▶ _Pictures paired with source code_
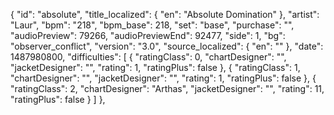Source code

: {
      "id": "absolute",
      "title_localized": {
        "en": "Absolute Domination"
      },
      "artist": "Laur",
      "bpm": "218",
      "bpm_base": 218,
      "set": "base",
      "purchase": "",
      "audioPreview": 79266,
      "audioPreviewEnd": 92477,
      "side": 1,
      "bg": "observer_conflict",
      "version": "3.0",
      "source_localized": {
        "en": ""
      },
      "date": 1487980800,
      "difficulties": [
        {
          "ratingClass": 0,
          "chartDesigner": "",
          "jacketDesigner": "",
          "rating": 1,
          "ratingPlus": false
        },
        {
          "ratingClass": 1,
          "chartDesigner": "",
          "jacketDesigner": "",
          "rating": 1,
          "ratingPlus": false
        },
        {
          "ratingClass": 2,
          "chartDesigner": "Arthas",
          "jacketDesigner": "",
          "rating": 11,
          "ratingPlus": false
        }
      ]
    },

▶ _TRY IT_
We ask that the entries above be copied exactly, with the pictures omitted.

▶ _TASK OUTPUT_
Source code

: {
      "id": "absolute",
      "title_localized": {
        "en": "Absolute Domination"
      },
      "artist": "Laur",
      "bpm": "218",
      "bpm_base": 218,
      "set": "base",
      "purchase": "",
      "audioPreview": 79266,
      "audioPreviewEnd": 92477,
      "side": 1,
      "bg": "observer_conflict",
      "version": "3.0",
      "source_localized": {
        "en": ""
      },
      "date": 1487980800,
      "difficulties": [
        {
          "ratingClass": 0,
          "chartDesigner": "",
          "jacketDesigner": "",
          "rating": 1,
          "ratingPlus": false
        },
        {
          "ratingClass": 1,
          "chartDesigner": "",
          "jacketDesigner": "",
          "rating": 1,
          "ratingPlus": false
        },
        {
          "ratingClass": 2,
          "chartDesigner": "Arthas",
          "jacketDesigner": "",
          "rating": 11,
          "ratingPlus": false
        }
      ]
    },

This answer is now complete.